* **Assigned task**: Using the records below, write out again exactly the lines that begin at the line containing "## 📌 **Autor:** Gabriel Carrizales" and end at the line containing "- ESP32, GPS", and no other lines.

* **Exercise data**:

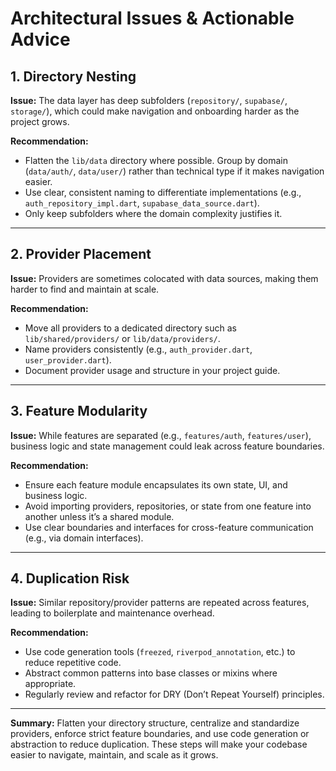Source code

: # Architectural Issues & Actionable Advice

## 1. Directory Nesting

**Issue:**
The data layer has deep subfolders (`repository/`, `supabase/`, `storage/`), which could make navigation and onboarding harder as the project grows.

**Recommendation:**
- Flatten the `lib/data` directory where possible. Group by domain (`data/auth/`, `data/user/`) rather than technical type if it makes navigation easier.
- Use clear, consistent naming to differentiate implementations (e.g., `auth_repository_impl.dart`, `supabase_data_source.dart`).
- Only keep subfolders where the domain complexity justifies it.

---

## 2. Provider Placement

**Issue:**
Providers are sometimes colocated with data sources, making them harder to find and maintain at scale.

**Recommendation:**
- Move all providers to a dedicated directory such as `lib/shared/providers/` or `lib/data/providers/`.
- Name providers consistently (e.g., `auth_provider.dart`, `user_provider.dart`).
- Document provider usage and structure in your project guide.

---

## 3. Feature Modularity

**Issue:**
While features are separated (e.g., `features/auth`, `features/user`), business logic and state management could leak across feature boundaries.

**Recommendation:**
- Ensure each feature module encapsulates its own state, UI, and business logic.
- Avoid importing providers, repositories, or state from one feature into another unless it’s a shared module.
- Use clear boundaries and interfaces for cross-feature communication (e.g., via domain interfaces).

---

## 4. Duplication Risk

**Issue:**
Similar repository/provider patterns are repeated across features, leading to boilerplate and maintenance overhead.

**Recommendation:**
- Use code generation tools (`freezed`, `riverpod_annotation`, etc.) to reduce repetitive code.
- Abstract common patterns into base classes or mixins where appropriate.
- Regularly review and refactor for DRY (Don’t Repeat Yourself) principles.

---

**Summary:**
Flatten your directory structure, centralize and standardize providers, enforce strict feature boundaries, and use code generation or abstraction to reduce duplication. These steps will make your codebase easier to navigate, maintain, and scale as it grows.
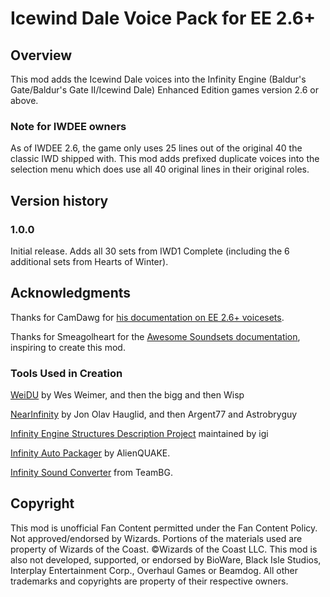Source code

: # Icewind Dale Voice Pack for EE 2.6+

## Overview
This mod adds the Icewind Dale voices into the Infinity Engine (Baldur's Gate/Baldur's Gate II/Icewind Dale) Enhanced Edition games version 2.6 or above.

### Note for IWDEE owners
As of IWDEE 2.6, the game only uses 25 lines out of the original 40 the classic IWD shipped with. This mod adds prefixed duplicate voices into the selection menu which does use all 40 original lines in their original roles.

## Version history
### 1.0.0
Initial release.
Adds all 30 sets from IWD1 Complete (including the 6 additional sets from Hearts of Winter).

## Acknowledgments
Thanks for CamDawg for [his documentation on EE 2.6+ voicesets](https://github.com/Gibberlings3/EE_soundset_tool).

Thanks for Smeagolheart for the [Awesome Soundsets documentation](https://forums.beamdog.com/discussion/38319/mods-awesome-soundsets-mods-master-thread-custom-soundsets-for-bgee-bg2ee-and-iwdee/p1), inspiring to create this mod.

### Tools Used in Creation
[WeiDU](http://www.weidu.org) by Wes Weimer, and then the bigg and then Wisp

[NearInfinity](https://github.com/NearInfinityBrowser/NearInfinity) by Jon Olav Hauglid, and then Argent77 and Astrobryguy

[Infinity Engine Structures Description Project](http://iesdp.gibberlings3.net) maintained by igi

[Infinity Auto Packager](https://www.gibberlings3.net/forums/topic/31131-infinity-auto-packager-automatically-generate-mod-packages-when-you-publish-a-release) by AlienQUAKE.

[Infinity Sound Converter](http://www.baldursgatemods.com/forums/index.php?action=downloads;sa=view;down=99) from TeamBG.

## Copyright
This mod is unofficial Fan Content permitted under the Fan Content Policy. Not approved/endorsed by Wizards. Portions of the materials used are property of Wizards of the Coast. ©Wizards of the Coast LLC. This mod is also not developed, supported, or endorsed by BioWare, Black Isle Studios, Interplay Entertainment Corp., Overhaul Games or Beamdog. All other trademarks and copyrights are property of their respective owners.
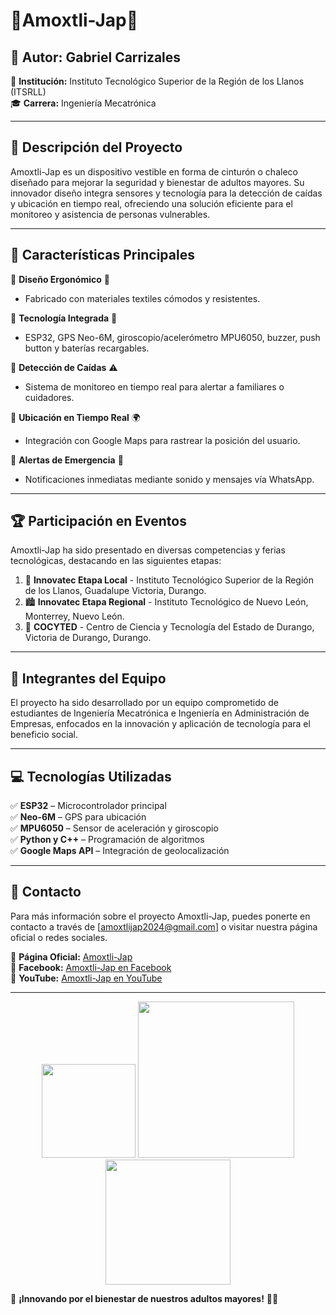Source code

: # 💜**Amoxtli-Jap**💜  

## 📌 **Autor:** Gabriel Carrizales  
📍 **Institución:** Instituto Tecnológico Superior de la Región de los Llanos (ITSRLL)  
🎓 **Carrera:** Ingeniería Mecatrónica  

---

## 📖 **Descripción del Proyecto**  
Amoxtli-Jap es un dispositivo vestible en forma de cinturón o chaleco diseñado para mejorar la seguridad y bienestar de adultos mayores. Su innovador diseño integra sensores y tecnología para la detección de caídas y ubicación en tiempo real, ofreciendo una solución eficiente para el monitoreo y asistencia de personas vulnerables.  

---

## 📂 **Características Principales**  

🔹 **Diseño Ergonómico** 🎽  
- Fabricado con materiales textiles cómodos y resistentes.  

🔹 **Tecnología Integrada** 🔌  
- ESP32, GPS Neo-6M, giroscopio/acelerómetro MPU6050, buzzer, push button y baterías recargables.  

🔹 **Detección de Caídas** ⚠️  
- Sistema de monitoreo en tiempo real para alertar a familiares o cuidadores.  

🔹 **Ubicación en Tiempo Real** 🌍  
- Integración con Google Maps para rastrear la posición del usuario.  

🔹 **Alertas de Emergencia** 📢  
- Notificaciones inmediatas mediante sonido y mensajes vía WhatsApp.  

---

## 🏆 **Participación en Eventos**  
Amoxtli-Jap ha sido presentado en diversas competencias y ferias tecnológicas, destacando en las siguientes etapas:  

1. 🏫 **Innovatec Etapa Local** - Instituto Tecnológico Superior de la Región de los Llanos, Guadalupe Victoria, Durango.  
2. 🏙️ **Innovatec Etapa Regional** - Instituto Tecnológico de Nuevo León, Monterrey, Nuevo León.  
3. 🏅 **COCYTED** - Centro de Ciencia y Tecnología del Estado de Durango, Victoria de Durango, Durango.  

---

## 👥 **Integrantes del Equipo**  
El proyecto ha sido desarrollado por un equipo comprometido de estudiantes de Ingeniería Mecatrónica e Ingeniería en Administración de Empresas, enfocados en la innovación y aplicación de tecnología para el beneficio social.  

---

## 💻 **Tecnologías Utilizadas**  
✅ **ESP32** – Microcontrolador principal  
✅ **Neo-6M** – GPS para ubicación  
✅ **MPU6050** – Sensor de aceleración y giroscopio  
✅ **Python y C++** – Programación de algoritmos  
✅ **Google Maps API** – Integración de geolocalización  

---

## 📩 **Contacto**  
Para más información sobre el proyecto Amoxtli-Jap, puedes ponerte en contacto a través de [amoxtlijap2024@gmail.com] o visitar nuestra página oficial o redes sociales.  

📌 **Página Oficial:** [Amoxtli-Jap](https://home.amoxtli-jap.com/index.php)  
📌 **Facebook:** [Amoxtli-Jap en Facebook](https://www.facebook.com/profile.php?id=61563272744083)  
📌 **YouTube:** [Amoxtli-Jap en YouTube](https://www.youtube.com/@Amoxtli-Jap)  

---

<p align="center">

  <img src="https://github.com/user-attachments/assets/527f2de1-e296-47e6-8068-30e5793aaef7" width="150">
  <img src="https://github.com/user-attachments/assets/55cbca23-9a40-41d8-ad55-f69b567d20c5" width="250">
  <img src="https://github.com/user-attachments/assets/f13729f0-91dc-42d9-b046-10563d534dd7" width="200">

</p> 


🚀 **¡Innovando por el bienestar de nuestros adultos mayores!** 💙💜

* **Response area**:
## 📌 **Autor:** Gabriel Carrizales  
📍 **Institución:** Instituto Tecnológico Superior de la Región de los Llanos (ITSRLL)  
🎓 **Carrera:** Ingeniería Mecatrónica  

---

## 📖 **Descripción del Proyecto**  
Amoxtli-Jap es un dispositivo vestible en forma de cinturón o chaleco diseñado para mejorar la seguridad y bienestar de adultos mayores. Su innovador diseño integra sensores y tecnología para la detección de caídas y ubicación en tiempo real, ofreciendo una solución eficiente para el monitoreo y asistencia de personas vulnerables.  

---

## 📂 **Características Principales**  

🔹 **Diseño Ergonómico** 🎽  
- Fabricado con materiales textiles cómodos y resistentes.  

🔹 **Tecnología Integrada** 🔌  
- ESP32, GPS Neo-6M, giroscopio/acelerómetro MPU6050, buzzer, push button y baterías recargables.  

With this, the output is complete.